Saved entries
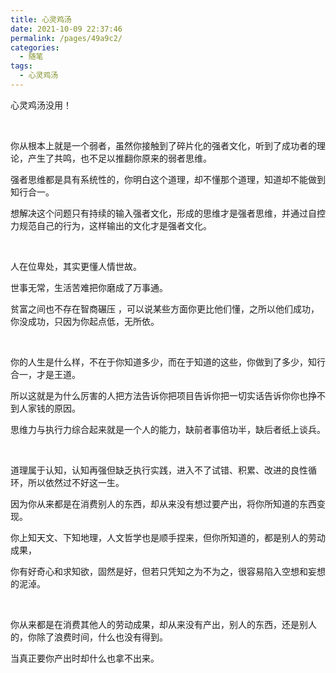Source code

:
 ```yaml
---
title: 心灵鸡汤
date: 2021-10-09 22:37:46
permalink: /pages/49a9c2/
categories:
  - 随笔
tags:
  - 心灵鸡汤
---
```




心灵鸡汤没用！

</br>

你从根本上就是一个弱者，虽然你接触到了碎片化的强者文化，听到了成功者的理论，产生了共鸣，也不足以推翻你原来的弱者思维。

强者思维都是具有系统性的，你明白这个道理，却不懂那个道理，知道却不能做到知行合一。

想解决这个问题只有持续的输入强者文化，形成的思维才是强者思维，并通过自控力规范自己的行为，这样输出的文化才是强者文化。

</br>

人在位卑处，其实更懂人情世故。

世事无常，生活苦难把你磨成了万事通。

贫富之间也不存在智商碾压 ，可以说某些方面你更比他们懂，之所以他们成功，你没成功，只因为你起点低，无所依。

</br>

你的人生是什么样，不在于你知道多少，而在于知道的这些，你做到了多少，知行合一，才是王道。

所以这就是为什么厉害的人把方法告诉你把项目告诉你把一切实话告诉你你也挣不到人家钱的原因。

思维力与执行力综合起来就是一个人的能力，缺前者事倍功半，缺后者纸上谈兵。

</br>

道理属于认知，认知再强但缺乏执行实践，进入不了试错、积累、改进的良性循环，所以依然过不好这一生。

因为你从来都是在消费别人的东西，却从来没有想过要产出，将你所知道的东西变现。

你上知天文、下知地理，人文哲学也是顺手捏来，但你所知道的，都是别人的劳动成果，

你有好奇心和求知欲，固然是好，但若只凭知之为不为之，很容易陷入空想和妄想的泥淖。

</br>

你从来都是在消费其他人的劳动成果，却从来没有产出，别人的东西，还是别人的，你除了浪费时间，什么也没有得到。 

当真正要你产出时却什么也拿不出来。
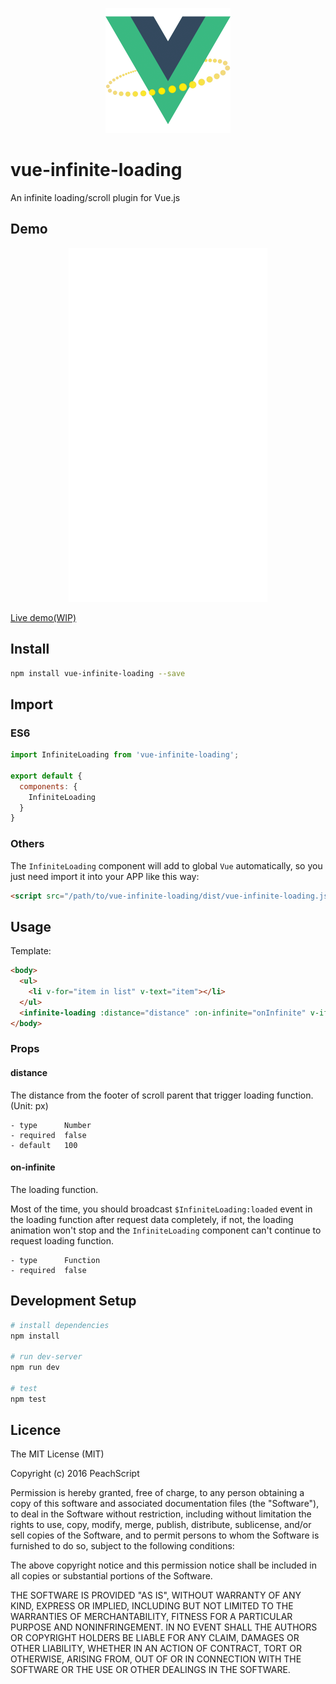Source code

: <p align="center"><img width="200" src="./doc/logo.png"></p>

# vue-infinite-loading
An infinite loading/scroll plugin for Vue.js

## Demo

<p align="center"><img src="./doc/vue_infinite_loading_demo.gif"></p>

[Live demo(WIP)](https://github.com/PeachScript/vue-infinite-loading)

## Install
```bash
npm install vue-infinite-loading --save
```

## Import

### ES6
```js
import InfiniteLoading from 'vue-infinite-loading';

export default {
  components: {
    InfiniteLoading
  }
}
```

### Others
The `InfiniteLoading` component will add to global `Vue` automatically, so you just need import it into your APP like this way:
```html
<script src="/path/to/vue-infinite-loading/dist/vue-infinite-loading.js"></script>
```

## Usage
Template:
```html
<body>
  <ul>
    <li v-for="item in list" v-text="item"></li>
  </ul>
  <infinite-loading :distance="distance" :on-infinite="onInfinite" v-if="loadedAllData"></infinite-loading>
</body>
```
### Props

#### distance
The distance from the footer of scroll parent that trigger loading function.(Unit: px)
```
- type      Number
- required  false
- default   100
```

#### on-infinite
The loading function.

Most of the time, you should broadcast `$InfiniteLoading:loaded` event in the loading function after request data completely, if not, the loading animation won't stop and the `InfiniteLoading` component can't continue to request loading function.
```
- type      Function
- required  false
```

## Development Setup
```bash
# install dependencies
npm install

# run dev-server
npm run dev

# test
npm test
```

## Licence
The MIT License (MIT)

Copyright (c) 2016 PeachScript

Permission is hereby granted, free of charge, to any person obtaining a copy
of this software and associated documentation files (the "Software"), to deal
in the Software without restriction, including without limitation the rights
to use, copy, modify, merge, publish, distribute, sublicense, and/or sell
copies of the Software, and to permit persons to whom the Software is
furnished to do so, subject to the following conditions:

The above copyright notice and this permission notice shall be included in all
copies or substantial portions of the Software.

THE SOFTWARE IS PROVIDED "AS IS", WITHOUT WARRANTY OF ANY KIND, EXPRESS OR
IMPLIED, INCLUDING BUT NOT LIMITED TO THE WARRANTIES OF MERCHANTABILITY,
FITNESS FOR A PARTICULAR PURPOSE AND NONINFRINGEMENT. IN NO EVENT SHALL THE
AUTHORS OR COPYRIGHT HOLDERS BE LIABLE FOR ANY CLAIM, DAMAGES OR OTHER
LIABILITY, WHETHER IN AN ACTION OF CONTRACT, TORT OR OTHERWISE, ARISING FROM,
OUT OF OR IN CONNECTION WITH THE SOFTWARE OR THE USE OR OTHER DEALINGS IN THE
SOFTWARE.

==

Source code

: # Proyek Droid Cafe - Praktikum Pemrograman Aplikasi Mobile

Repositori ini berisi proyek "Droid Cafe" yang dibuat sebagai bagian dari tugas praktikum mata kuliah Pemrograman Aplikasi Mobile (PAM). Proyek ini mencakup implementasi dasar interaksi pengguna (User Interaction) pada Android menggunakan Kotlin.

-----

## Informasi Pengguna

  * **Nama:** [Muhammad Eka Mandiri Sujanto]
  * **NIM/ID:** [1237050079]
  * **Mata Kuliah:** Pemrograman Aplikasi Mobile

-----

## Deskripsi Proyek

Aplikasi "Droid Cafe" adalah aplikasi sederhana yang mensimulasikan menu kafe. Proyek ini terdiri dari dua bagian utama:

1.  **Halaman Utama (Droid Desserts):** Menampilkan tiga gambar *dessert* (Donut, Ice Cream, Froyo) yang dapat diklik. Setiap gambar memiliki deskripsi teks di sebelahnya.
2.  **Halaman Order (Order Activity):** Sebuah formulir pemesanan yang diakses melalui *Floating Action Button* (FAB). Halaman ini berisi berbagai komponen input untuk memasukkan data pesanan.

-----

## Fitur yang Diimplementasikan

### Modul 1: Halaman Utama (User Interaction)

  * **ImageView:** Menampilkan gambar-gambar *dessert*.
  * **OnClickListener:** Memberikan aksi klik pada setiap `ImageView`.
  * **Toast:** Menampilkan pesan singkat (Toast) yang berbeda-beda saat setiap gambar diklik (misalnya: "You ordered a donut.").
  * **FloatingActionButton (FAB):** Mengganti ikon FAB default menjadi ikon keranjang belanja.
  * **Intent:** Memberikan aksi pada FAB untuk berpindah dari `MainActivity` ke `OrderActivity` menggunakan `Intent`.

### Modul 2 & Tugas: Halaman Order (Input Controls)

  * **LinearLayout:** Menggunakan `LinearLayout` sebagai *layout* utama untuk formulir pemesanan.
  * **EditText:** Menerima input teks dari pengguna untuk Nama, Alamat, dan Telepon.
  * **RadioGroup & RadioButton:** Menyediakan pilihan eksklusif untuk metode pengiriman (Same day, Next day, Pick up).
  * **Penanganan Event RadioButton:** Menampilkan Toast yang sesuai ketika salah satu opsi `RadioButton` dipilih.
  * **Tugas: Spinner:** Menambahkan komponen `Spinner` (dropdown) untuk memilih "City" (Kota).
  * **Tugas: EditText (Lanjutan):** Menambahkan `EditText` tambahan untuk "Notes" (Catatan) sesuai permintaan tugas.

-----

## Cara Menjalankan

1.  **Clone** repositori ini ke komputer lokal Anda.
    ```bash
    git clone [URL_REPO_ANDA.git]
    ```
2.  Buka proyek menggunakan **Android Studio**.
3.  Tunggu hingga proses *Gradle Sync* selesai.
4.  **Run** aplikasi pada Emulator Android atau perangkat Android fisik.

→ **WORK ORDER**
Track down every line in the entries that includes the string "berisi", and copy it.

→ **FINISHED TASK**
Repositori ini berisi proyek "Droid Cafe" yang dibuat sebagai bagian dari tugas praktikum mata kuliah Pemrograman Aplikasi Mobile (PAM). Proyek ini mencakup implementasi dasar interaksi pengguna (User Interaction) pada Android menggunakan Kotlin.
2.  **Halaman Order (Order Activity):** Sebuah formulir pemesanan yang diakses melalui *Floating Action Button* (FAB). Halaman ini berisi berbagai komponen input untuk memasukkan data pesanan.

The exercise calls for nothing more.